The Perso-Arabic scripts are a family of scripts that are widely adopted and used by various linguistic communities around the globe. Identifying various languages using such scripts is crucial to language technologies and challenging in low-resource setups. As such, this paper sheds light on the challenges of detecting languages using Perso-Arabic scripts, especially in bilingual communities where “unconventional” writing is practiced. To address this, we use a set of supervised techniques to classify sentences into their languages. Building on these, we also propose a hierarchical model that targets clusters of languages that are more often confused by the classifiers.

This repository provides datasets and models for language identification with a focus on languages that use a Perso-Arabic script.

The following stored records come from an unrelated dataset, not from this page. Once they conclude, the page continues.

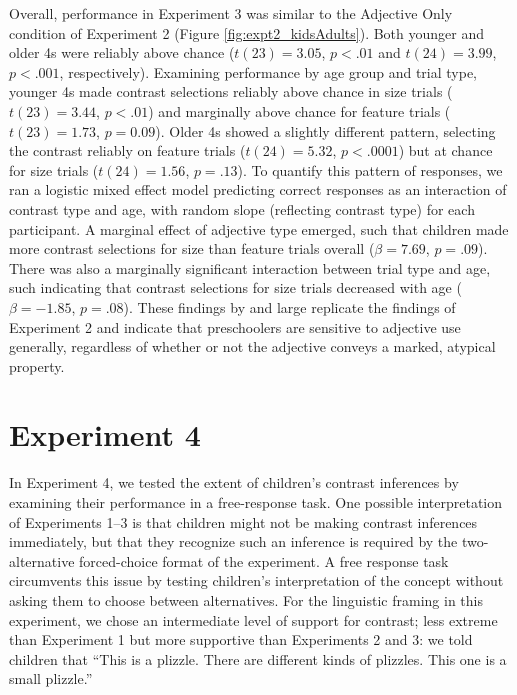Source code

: \documentclass[man]{apa2}
\begin{document}
Overall, performance in Experiment 3 was similar to the Adjective Only condition of Experiment 2 (Figure \ref{fig:expt2_kidsAdults}). 
Both younger and older 4s were reliably above chance ($t(23) = 3.05$, $p<.01$ and $t(24) = 3.99$, $p<.001$, respectively). Examining performance by age group and trial type, younger 4s made contrast selections reliably above chance in size trials ($t(23)=3.44$, $p<.01$) and marginally above chance for feature trials ($t(23)=1.73$, $p=0.09$). Older 4s showed a slightly different pattern, selecting the contrast reliably on feature trials ($t(24)=5.32$, $p<.0001$) but at chance for size trials ($t(24)=1.56$, $p=.13$). To quantify this pattern of responses, we ran a logistic mixed effect model predicting correct responses as an interaction of contrast type and age, with random slope (reflecting contrast type) for each participant.  A marginal effect of adjective type emerged, such that children made more contrast selections for size than feature trials overall ($\beta = 7.69$, $p = .09$). There was also a marginally significant interaction between trial type and age, such indicating that contrast selections for size trials decreased with age ($\beta = -1.85$, $p = .08$). These findings by and large replicate the findings of Experiment 2 and indicate that preschoolers are sensitive to adjective use generally, regardless of whether or not the adjective conveys a marked, atypical property.

\section{Experiment 4} 

In Experiment 4, we tested the extent of children's contrast inferences by examining their performance in a free-response task. One possible interpretation of Experiments 1--3 is that children might not be making  contrast inferences immediately, but that they recognize such an inference is required by the two-alternative forced-choice format of the experiment. A free response task circumvents this issue by testing children's interpretation of the concept without asking them to choose between alternatives. For the linguistic framing in this experiment, we chose an intermediate level of support for contrast; less extreme than Experiment 1 but more supportive than Experiments 2 and 3: we told children that ``This is a plizzle. There are different kinds of plizzles. This one is a small plizzle.'' 
\end{document}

The selected 19 languages with their ISO-639-3 codes are provided as follows:

  • Brahui / براہوئی (brh)
  • Torwali / توروالی (trw)
  • Balochi / بلۏچی (bal)
  • Kashmiri / كٲشُر (kas)
  • Gorani / گۆرانی (Hawrami, hac)
  • Northern Kurdish / کورمانجی (Kurmanji, kmr-arab)
  • Central Kurdish / سۆرانی (Sorani, ckb)
  • Southern Kurdish / کوردیی خوارین (sdh)
  • Arabic / اَلْعَرَبِيَّةُ (arb)
  • Persian / فارسی (fas)
  • Gilaki / گیلکی (glk)
  • Mazanderani / مازرونی (mzn)
  • Urdu / اردو (urd)
  • Sindhi / سنڌي (snd-arab)
  • Azeri Turkish / آذربایجان دیلی (azb-arab)
  • Uyghur / ئۇيغۇر تىلى (uig)
  • Pashto / پښتو (pas)
  • Saraiki / سرائیکی (skr)
  • Punjabi / پنجابی (pnb)

Corpora

The corpora folder contains corpora for the target languages.

Datasets

The datasets folder is structured as follows:

  1. Clean: A dataset of clean data (0% of noise) is provided in datasets/0. This includes all the selected languages along with Urdu, Persian, Arabic and Uyghur. The dataset contains 10,000 instances per language.
  2. Noisy: Based on the script mappings in scripts, a certain level of noise is injected in the clean text from the corpora of the source language. This is carried out in create_datasets.py. The following datasets containing 10,000 instances per language are provided based on the indicated level of noise from 20% to 100% as:
  3. Merged: Folder datasets/merged contains instances from the clean and noisy datasets (the two previous ones). To avoid imbalance of clean languages for which there is no noise, i.e. Urdu, Persian, Arabic and Uyghur, 10,000 more instances are added from their clean corpora. Therefore, there should be 20000 instances per language.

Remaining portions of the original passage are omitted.